Trump is determined to secure a second term as US President, and has been openly campaigning for re-election from the beginning of his tenure. Yet his approval rating sits at just 41.4 per cent of Americans, with 55 per cent disapproving of his performance in office, according to polling data aggregator RealClearPolitics.
Poll analysis website FiveThirtyEight found that his net approval rating was down from 42.3 per cent on December 21 to 40.8 per cent.
The record-breaking government shutdown, now on its 25th day, is not doing Trump any favours. A Washington Post/ABC News poll on Sunday found 53 per cent of respondents said the President and Republicans were "mainly responsible" for the shutdown, while only 29 per cent blamed congressional Democrats.
In a CNN poll by SSRS, also released on Sunday, 55 per cent of adults said Trump bore primary responsibility, while 32 per cent said Democrats did.
The President excitedly tweeted on Tuesday that most Americans now agreed there was a crisis at the US-Mexico border. But the Quinnipiac University Poll he appeared to be referring to also found that most did not believe a wall was the solution — at 55 per cent against to 43 per cent in favour.
The US President was not helped by The New York Times' weekend revelation that the FBI opened a counterintelligence investigation into him regarding his relationship with Russia. That was followed by another embarrassing report from the Post that the President had tried to hide the details of his conversations with Vladimir Putin.
Special Counsel Robert Mueller took over the FBI investigation within days, as part of his probe into alleged collusion with Russia by Trump's 2016 campaign team, and his upcoming report could be even more damaging for the US President.
The former reality star is fierce in his denial of the "witch hunt" Russia probe, and regularly shares positive feedback from Americans and evidence the economy and employment rates are still faring well.
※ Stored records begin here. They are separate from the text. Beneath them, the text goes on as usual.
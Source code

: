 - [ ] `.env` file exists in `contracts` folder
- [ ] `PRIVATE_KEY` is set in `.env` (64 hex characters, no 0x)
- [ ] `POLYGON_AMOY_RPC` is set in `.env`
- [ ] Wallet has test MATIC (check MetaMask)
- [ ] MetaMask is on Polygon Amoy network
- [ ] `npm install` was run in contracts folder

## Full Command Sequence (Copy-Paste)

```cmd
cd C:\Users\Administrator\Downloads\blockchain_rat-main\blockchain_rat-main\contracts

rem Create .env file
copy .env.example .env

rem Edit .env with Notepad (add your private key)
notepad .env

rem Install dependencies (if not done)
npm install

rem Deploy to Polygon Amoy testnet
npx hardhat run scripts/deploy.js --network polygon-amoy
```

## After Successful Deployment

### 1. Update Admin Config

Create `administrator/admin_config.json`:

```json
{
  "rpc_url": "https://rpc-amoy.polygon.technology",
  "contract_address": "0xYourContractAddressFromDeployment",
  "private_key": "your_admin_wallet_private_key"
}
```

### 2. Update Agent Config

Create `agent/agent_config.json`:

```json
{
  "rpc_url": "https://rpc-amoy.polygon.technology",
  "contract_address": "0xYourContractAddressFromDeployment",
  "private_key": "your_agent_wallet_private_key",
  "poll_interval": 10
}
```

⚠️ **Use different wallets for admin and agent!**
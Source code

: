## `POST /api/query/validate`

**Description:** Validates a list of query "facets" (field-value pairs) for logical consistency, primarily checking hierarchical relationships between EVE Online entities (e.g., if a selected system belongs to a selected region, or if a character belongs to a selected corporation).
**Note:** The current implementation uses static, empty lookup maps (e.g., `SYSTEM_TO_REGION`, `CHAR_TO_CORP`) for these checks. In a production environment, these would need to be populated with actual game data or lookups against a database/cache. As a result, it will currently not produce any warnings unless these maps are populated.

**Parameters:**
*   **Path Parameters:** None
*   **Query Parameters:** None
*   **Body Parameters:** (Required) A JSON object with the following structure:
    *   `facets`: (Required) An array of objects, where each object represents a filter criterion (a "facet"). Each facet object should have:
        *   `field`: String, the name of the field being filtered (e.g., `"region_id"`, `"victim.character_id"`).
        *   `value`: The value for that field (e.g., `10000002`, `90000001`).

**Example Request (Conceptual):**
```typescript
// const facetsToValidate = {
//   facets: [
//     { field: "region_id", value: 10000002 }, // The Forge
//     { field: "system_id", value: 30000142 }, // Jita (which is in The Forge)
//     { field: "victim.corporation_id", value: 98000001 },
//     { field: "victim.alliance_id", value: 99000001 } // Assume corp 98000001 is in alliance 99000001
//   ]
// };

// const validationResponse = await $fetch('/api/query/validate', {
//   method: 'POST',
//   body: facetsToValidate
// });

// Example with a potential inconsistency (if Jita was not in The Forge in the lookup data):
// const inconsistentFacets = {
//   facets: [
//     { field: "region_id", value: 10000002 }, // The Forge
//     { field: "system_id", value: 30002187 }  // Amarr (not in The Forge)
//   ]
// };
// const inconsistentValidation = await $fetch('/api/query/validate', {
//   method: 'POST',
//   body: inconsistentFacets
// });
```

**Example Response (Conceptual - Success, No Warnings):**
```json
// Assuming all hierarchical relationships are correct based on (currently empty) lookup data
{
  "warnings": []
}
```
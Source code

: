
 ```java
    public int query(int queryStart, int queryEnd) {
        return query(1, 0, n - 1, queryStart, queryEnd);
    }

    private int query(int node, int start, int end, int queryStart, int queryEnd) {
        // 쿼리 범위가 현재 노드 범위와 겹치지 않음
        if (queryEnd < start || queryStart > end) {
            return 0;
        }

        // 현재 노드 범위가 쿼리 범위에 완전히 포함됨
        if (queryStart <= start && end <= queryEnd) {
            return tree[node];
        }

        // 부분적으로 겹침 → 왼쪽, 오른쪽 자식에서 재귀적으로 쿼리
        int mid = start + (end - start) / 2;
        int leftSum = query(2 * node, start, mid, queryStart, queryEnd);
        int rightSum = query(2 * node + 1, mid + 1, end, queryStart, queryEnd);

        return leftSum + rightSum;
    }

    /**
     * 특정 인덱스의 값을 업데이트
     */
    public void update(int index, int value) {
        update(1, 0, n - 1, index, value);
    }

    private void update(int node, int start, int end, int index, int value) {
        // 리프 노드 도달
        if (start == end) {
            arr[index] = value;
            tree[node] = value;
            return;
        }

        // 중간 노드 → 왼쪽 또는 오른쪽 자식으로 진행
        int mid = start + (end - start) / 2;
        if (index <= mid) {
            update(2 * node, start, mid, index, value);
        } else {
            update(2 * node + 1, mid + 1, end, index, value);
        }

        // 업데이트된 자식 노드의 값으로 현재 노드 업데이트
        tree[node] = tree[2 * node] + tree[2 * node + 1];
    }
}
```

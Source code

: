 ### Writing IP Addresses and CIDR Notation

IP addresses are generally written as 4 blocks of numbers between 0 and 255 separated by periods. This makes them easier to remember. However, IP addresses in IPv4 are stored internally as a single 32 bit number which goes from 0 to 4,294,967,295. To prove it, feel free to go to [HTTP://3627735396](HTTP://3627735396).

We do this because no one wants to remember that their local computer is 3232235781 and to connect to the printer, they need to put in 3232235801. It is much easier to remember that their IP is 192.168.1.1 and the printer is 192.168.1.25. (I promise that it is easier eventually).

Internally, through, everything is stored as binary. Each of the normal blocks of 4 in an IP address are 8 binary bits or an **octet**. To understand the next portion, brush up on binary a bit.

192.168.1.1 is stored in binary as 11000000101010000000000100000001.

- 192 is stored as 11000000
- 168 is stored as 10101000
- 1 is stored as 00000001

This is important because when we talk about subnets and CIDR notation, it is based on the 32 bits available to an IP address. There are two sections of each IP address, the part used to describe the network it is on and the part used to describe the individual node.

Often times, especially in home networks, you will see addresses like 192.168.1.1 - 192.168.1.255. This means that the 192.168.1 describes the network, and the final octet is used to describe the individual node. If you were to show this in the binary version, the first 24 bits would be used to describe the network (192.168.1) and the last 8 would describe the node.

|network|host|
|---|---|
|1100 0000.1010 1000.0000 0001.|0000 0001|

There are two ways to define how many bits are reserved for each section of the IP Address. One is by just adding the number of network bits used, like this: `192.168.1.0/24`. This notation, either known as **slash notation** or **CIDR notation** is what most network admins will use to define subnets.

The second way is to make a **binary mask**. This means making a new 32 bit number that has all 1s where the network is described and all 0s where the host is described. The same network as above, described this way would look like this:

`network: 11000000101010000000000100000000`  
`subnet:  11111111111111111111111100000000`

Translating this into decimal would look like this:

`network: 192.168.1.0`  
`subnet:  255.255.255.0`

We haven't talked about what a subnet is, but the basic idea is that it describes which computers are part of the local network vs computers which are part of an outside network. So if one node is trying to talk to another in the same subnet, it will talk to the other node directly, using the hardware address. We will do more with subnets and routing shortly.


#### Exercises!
But this good news may not last — and may not be enough to help him to another win. The Democrats have been lacking an obvious presidential candidate, but the field is growing, with a large number of women prepared to present a very different proposition to Trump.
The polls, of course, have let the party down in the past, so they are working hard to ensure that doesn't happen again.
Democrats have launched numerous investigations into Trump's affairs since taking the majority in the House of Representatives this month.
House Judiciary Committee Chairman Jerrold Nadler said his panel would now "take steps to better understand both the President's actions and the FBI's response to that behaviour" after the weekend's reports.
The panel is also investigating the recent deaths of two immigrant children in US custody and whether Trump's alleged hush payments to two women who claimed they had affairs with him breached campaign finance laws.
Nadler said the panel will wait for Mueller's investigation to conclude before considering any possible impeachment inquiry, although some Democrats are eager to make it happen.
The House Intelligence Committee is also running an investigation into ties between Trump's campaign and Russia.
The House Financial Services Committee is seeking records relating to hundreds of millions of dollars in loans from Deutsche Bank to the Trump Organisation.
The House Foreign Affairs Committee is investigating how Trump's foreign business deals have affected government foreign policy, his relationship with North Korean leader Kim Jong-un, his family's ties to the Saudi crown prince and why he so suddenly called for a Syria withdrawal in December.
Trump has refused to release his tax returns, as is customary for a US President, so the House on Ways and Means Committee is building a case for why they should be made public, and could later lodge a formal request for their release.
The Trump family will come under intense scrutiny. The House Oversight and Reform Committee plans to investigate Ivanka's use of private email for government business, and wants to look at allegations the Trump administration is manipulating the 2020 Census for political gain. It will also look at the administration's response to Hurricanes Irma and Maria in the Caribbean and Puerto Rico; the water crisis in Flint, Michigan; and Cabinet officials' use of government jets for personal travels.
There is, of course, potential that the Democrats' many investigations will work against them, with the public perceiving them as obsessed with humiliating Trump at the expense of getting vital work done for the country.
The public — and most Democrats — does not support impeachment.
But the revelations so far have been major, suggesting the new investigations may well turn up more scandal.
One thing seems uncertain for this divided government, and that is continuing turmoil. Chaos is now the new normal.